EXERCISE: Each line of the listing, apart from the pictures, is to be printed exactly.

RECORDS PROVIDED:
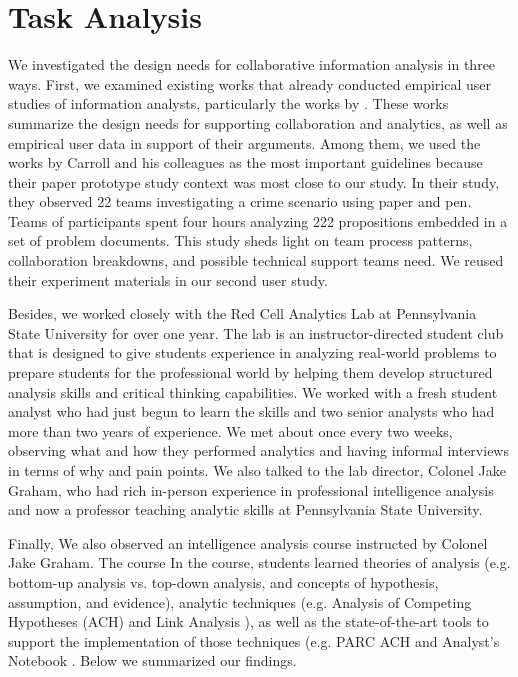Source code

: \section{Task Analysis}

We investigated the design needs for collaborative information analysis in three ways. First, we examined existing works that already conducted empirical user studies of information analysts, particularly the works by \citep{Chin2009,Carroll2013,Pirolli2005, Kang2012,Kang2012d}. These works summarize the design needs for supporting collaboration and analytics, as well as empirical user data in support of their arguments. Among them, we used the works by Carroll and his colleagues \citep{Carroll2013,Borge2012,Borge2014} as the most important guidelines because their paper prototype study context was most close to our study. In their study, they observed 22 teams investigating a crime scenario using paper and pen. Teams of participants spent four hours analyzing 222 propositions embedded in a set of problem documents. This study sheds light on team process patterns, collaboration breakdowns, and possible technical support teams need. We reused their experiment materials in our second user study.

Besides, we worked closely with the Red Cell Analytics Lab at Pennsylvania State University for over one year. The lab is an instructor-directed student club that is designed to give students experience in analyzing real-world problems to prepare students for the professional world by helping them develop structured analysis skills and critical thinking capabilities. We worked with a fresh student analyst who had just begun to learn the skills and two senior analysts who had more than two years of experience. We met about once every two weeks, observing what and how they performed analytics and having informal interviews in terms of why and pain points.  We also talked to the lab director, Colonel Jake Graham, who had rich in-person experience in professional intelligence analysis and now a professor teaching analytic skills at Pennsylvania State University. 

Finally, We also observed an intelligence analysis course instructed by Colonel Jake Graham. The course  In the course, students learned theories of analysis (e.g. bottom-up analysis vs. top-down analysis, and concepts of hypothesis, assumption, and evidence), analytic techniques (e.g. Analysis of Competing Hypotheses (ACH) \citep{Heuer1999} and Link Analysis \citep{Sparrow1991}), as well as the state-of-the-art tools to support the implementation of those techniques (e.g. PARC ACH \citep{PARC} and Analyst’s Notebook \citep{IBM}. Below we summarized our findings.

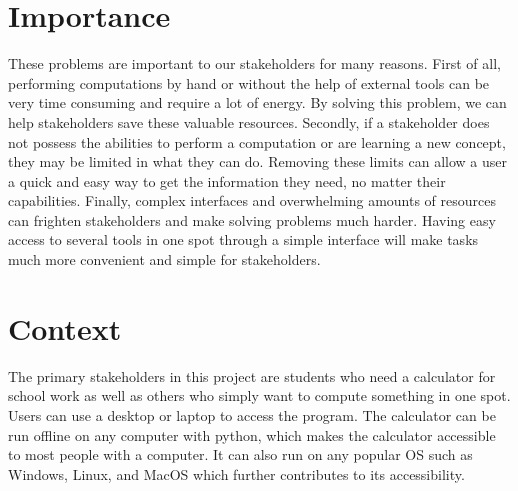 \documentclass[12pt]{article}
\begin{document}
\section*{Importance}
These problems are important to our stakeholders for many reasons. First of all, performing computations by hand or without the help of external tools can be very time consuming and require a lot of energy. By solving this problem, we can help stakeholders save these valuable resources. Secondly, if a stakeholder does not possess the abilities to perform a computation or are learning a new concept, they may be limited in what they can do. Removing these limits can allow a user a quick and easy way to get the information they need, no matter their capabilities. Finally, complex interfaces and overwhelming amounts of resources can frighten stakeholders and make solving problems much harder. Having easy access to several tools in one spot through a simple interface will make tasks much more convenient and simple for stakeholders.

\section*{Context}
The primary stakeholders in this project are students who need a calculator for school work as well as others who simply want to compute something in one spot. Users can use a desktop or laptop to access the program. The calculator can be run offline on any computer with python, which makes the calculator accessible to most people with a computer. It can also run on any popular OS such as Windows, Linux, and MacOS which further contributes to its accessibility.
\end{document}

YOUR SOLUTION:
Source code

: \section{Task Analysis}

We investigated the design needs for collaborative information analysis in three ways. First, we examined existing works that already conducted empirical user studies of information analysts, particularly the works by \citep{Chin2009,Carroll2013,Pirolli2005, Kang2012,Kang2012d}. These works summarize the design needs for supporting collaboration and analytics, as well as empirical user data in support of their arguments. Among them, we used the works by Carroll and his colleagues \citep{Carroll2013,Borge2012,Borge2014} as the most important guidelines because their paper prototype study context was most close to our study. In their study, they observed 22 teams investigating a crime scenario using paper and pen. Teams of participants spent four hours analyzing 222 propositions embedded in a set of problem documents. This study sheds light on team process patterns, collaboration breakdowns, and possible technical support teams need. We reused their experiment materials in our second user study.

Besides, we worked closely with the Red Cell Analytics Lab at Pennsylvania State University for over one year. The lab is an instructor-directed student club that is designed to give students experience in analyzing real-world problems to prepare students for the professional world by helping them develop structured analysis skills and critical thinking capabilities. We worked with a fresh student analyst who had just begun to learn the skills and two senior analysts who had more than two years of experience. We met about once every two weeks, observing what and how they performed analytics and having informal interviews in terms of why and pain points.  We also talked to the lab director, Colonel Jake Graham, who had rich in-person experience in professional intelligence analysis and now a professor teaching analytic skills at Pennsylvania State University. 

Finally, We also observed an intelligence analysis course instructed by Colonel Jake Graham. The course  In the course, students learned theories of analysis (e.g. bottom-up analysis vs. top-down analysis, and concepts of hypothesis, assumption, and evidence), analytic techniques (e.g. Analysis of Competing Hypotheses (ACH) \citep{Heuer1999} and Link Analysis \citep{Sparrow1991}), as well as the state-of-the-art tools to support the implementation of those techniques (e.g. PARC ACH \citep{PARC} and Analyst’s Notebook \citep{IBM}. Below we summarized our findings.

 \documentclass[12pt]{article}
\begin{document}
\section*{Importance}
These problems are important to our stakeholders for many reasons. First of all, performing computations by hand or without the help of external tools can be very time consuming and require a lot of energy. By solving this problem, we can help stakeholders save these valuable resources. Secondly, if a stakeholder does not possess the abilities to perform a computation or are learning a new concept, they may be limited in what they can do. Removing these limits can allow a user a quick and easy way to get the information they need, no matter their capabilities. Finally, complex interfaces and overwhelming amounts of resources can frighten stakeholders and make solving problems much harder. Having easy access to several tools in one spot through a simple interface will make tasks much more convenient and simple for stakeholders.

\section*{Context}
The primary stakeholders in this project are students who need a calculator for school work as well as others who simply want to compute something in one spot. Users can use a desktop or laptop to access the program. The calculator can be run offline on any computer with python, which makes the calculator accessible to most people with a computer. It can also run on any popular OS such as Windows, Linux, and MacOS which further contributes to its accessibility.
\end{document}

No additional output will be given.